◆ Stored data:
+-------+
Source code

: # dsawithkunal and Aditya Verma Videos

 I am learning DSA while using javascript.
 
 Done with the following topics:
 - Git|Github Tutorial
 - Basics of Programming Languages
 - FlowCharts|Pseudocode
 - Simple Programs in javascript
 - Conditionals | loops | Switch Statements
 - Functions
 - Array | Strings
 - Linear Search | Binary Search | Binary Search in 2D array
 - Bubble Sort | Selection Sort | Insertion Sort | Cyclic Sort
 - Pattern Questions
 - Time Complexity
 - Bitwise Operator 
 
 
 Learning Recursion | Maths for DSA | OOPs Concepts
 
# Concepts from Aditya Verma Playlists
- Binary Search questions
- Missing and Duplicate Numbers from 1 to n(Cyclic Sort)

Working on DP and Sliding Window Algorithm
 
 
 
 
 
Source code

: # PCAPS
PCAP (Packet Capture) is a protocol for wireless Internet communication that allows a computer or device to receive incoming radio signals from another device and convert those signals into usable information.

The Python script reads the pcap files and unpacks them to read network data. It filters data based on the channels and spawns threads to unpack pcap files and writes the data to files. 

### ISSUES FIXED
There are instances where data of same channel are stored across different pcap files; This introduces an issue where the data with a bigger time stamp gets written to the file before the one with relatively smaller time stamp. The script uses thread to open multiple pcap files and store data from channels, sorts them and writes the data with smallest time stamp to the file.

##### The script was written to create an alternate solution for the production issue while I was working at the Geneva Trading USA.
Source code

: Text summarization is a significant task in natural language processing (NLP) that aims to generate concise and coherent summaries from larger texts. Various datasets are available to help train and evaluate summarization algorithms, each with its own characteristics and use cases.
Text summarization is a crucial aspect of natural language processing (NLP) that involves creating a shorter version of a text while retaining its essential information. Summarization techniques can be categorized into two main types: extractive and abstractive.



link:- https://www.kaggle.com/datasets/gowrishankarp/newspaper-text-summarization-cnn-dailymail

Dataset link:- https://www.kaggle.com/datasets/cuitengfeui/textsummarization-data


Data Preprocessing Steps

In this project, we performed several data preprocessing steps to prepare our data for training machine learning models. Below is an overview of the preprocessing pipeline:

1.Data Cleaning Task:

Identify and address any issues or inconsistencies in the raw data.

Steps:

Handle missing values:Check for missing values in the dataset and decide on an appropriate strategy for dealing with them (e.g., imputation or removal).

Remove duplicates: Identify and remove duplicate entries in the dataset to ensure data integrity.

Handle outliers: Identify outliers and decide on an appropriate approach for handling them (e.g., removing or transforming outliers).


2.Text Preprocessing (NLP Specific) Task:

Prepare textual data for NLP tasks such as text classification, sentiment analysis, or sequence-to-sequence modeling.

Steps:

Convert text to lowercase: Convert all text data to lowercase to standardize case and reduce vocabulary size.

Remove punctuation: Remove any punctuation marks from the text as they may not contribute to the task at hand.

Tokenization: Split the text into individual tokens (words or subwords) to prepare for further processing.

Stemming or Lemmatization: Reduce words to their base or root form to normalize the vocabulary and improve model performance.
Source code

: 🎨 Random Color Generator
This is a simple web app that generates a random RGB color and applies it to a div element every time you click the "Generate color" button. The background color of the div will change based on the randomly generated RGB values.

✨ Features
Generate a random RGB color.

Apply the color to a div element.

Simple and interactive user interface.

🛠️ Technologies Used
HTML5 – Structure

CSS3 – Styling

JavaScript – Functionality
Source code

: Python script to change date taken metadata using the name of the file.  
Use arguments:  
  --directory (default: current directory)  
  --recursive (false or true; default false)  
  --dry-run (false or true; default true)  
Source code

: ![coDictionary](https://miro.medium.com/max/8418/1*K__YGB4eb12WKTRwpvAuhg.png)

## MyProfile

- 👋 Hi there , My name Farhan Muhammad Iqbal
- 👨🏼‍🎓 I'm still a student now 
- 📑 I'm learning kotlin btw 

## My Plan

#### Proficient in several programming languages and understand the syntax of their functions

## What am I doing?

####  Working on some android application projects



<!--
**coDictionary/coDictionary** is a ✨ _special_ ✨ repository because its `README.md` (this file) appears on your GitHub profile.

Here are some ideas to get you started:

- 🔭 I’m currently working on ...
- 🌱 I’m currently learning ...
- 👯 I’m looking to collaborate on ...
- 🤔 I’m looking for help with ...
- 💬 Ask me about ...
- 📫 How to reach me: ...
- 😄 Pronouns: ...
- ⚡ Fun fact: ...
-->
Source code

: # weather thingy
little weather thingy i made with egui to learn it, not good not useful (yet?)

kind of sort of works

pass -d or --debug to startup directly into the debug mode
+-------+
◆ YOUR GOAL:
Output each line of the data exactly as it stands above.

◆ SOLUTION BELOW:
Source code

: # dsawithkunal and Aditya Verma Videos

 I am learning DSA while using javascript.
 
 Done with the following topics:
 - Git|Github Tutorial
 - Basics of Programming Languages
 - FlowCharts|Pseudocode
 - Simple Programs in javascript
 - Conditionals | loops | Switch Statements
 - Functions
 - Array | Strings
 - Linear Search | Binary Search | Binary Search in 2D array
 - Bubble Sort | Selection Sort | Insertion Sort | Cyclic Sort
 - Pattern Questions
 - Time Complexity
 - Bitwise Operator 
 
 
 Learning Recursion | Maths for DSA | OOPs Concepts
 
# Concepts from Aditya Verma Playlists
- Binary Search questions
- Missing and Duplicate Numbers from 1 to n(Cyclic Sort)

Working on DP and Sliding Window Algorithm
 
 
 
 
 
Source code

: # PCAPS
PCAP (Packet Capture) is a protocol for wireless Internet communication that allows a computer or device to receive incoming radio signals from another device and convert those signals into usable information.

The Python script reads the pcap files and unpacks them to read network data. It filters data based on the channels and spawns threads to unpack pcap files and writes the data to files. 

### ISSUES FIXED
There are instances where data of same channel are stored across different pcap files; This introduces an issue where the data with a bigger time stamp gets written to the file before the one with relatively smaller time stamp. The script uses thread to open multiple pcap files and store data from channels, sorts them and writes the data with smallest time stamp to the file.

##### The script was written to create an alternate solution for the production issue while I was working at the Geneva Trading USA.
Source code

: Text summarization is a significant task in natural language processing (NLP) that aims to generate concise and coherent summaries from larger texts. Various datasets are available to help train and evaluate summarization algorithms, each with its own characteristics and use cases.
Text summarization is a crucial aspect of natural language processing (NLP) that involves creating a shorter version of a text while retaining its essential information. Summarization techniques can be categorized into two main types: extractive and abstractive.



link:- https://www.kaggle.com/datasets/gowrishankarp/newspaper-text-summarization-cnn-dailymail

Dataset link:- https://www.kaggle.com/datasets/cuitengfeui/textsummarization-data


Data Preprocessing Steps

In this project, we performed several data preprocessing steps to prepare our data for training machine learning models. Below is an overview of the preprocessing pipeline:

1.Data Cleaning Task:

Identify and address any issues or inconsistencies in the raw data.

Steps:

Handle missing values:Check for missing values in the dataset and decide on an appropriate strategy for dealing with them (e.g., imputation or removal).

Remove duplicates: Identify and remove duplicate entries in the dataset to ensure data integrity.

Handle outliers: Identify outliers and decide on an appropriate approach for handling them (e.g., removing or transforming outliers).


2.Text Preprocessing (NLP Specific) Task:

Prepare textual data for NLP tasks such as text classification, sentiment analysis, or sequence-to-sequence modeling.

Steps:

Convert text to lowercase: Convert all text data to lowercase to standardize case and reduce vocabulary size.

Remove punctuation: Remove any punctuation marks from the text as they may not contribute to the task at hand.

Tokenization: Split the text into individual tokens (words or subwords) to prepare for further processing.

Stemming or Lemmatization: Reduce words to their base or root form to normalize the vocabulary and improve model performance.
Source code

: 🎨 Random Color Generator
This is a simple web app that generates a random RGB color and applies it to a div element every time you click the "Generate color" button. The background color of the div will change based on the randomly generated RGB values.

✨ Features
Generate a random RGB color.

Apply the color to a div element.

Simple and interactive user interface.

🛠️ Technologies Used
HTML5 – Structure

CSS3 – Styling

JavaScript – Functionality
Source code

: Python script to change date taken metadata using the name of the file.  
Use arguments:  
  --directory (default: current directory)  
  --recursive (false or true; default false)  
  --dry-run (false or true; default true)  
Source code

: ![coDictionary](https://miro.medium.com/max/8418/1*K__YGB4eb12WKTRwpvAuhg.png)

## MyProfile

- 👋 Hi there , My name Farhan Muhammad Iqbal
- 👨🏼‍🎓 I'm still a student now 
- 📑 I'm learning kotlin btw 

## My Plan

#### Proficient in several programming languages and understand the syntax of their functions

## What am I doing?

####  Working on some android application projects



<!--
**coDictionary/coDictionary** is a ✨ _special_ ✨ repository because its `README.md` (this file) appears on your GitHub profile.

Here are some ideas to get you started:

- 🔭 I’m currently working on ...
- 🌱 I’m currently learning ...
- 👯 I’m looking to collaborate on ...
- 🤔 I’m looking for help with ...
- 💬 Ask me about ...
- 📫 How to reach me: ...
- 😄 Pronouns: ...
- ⚡ Fun fact: ...
-->
Source code

: # weather thingy
little weather thingy i made with egui to learn it, not good not useful (yet?)

kind of sort of works

pass -d or --debug to startup directly into the debug mode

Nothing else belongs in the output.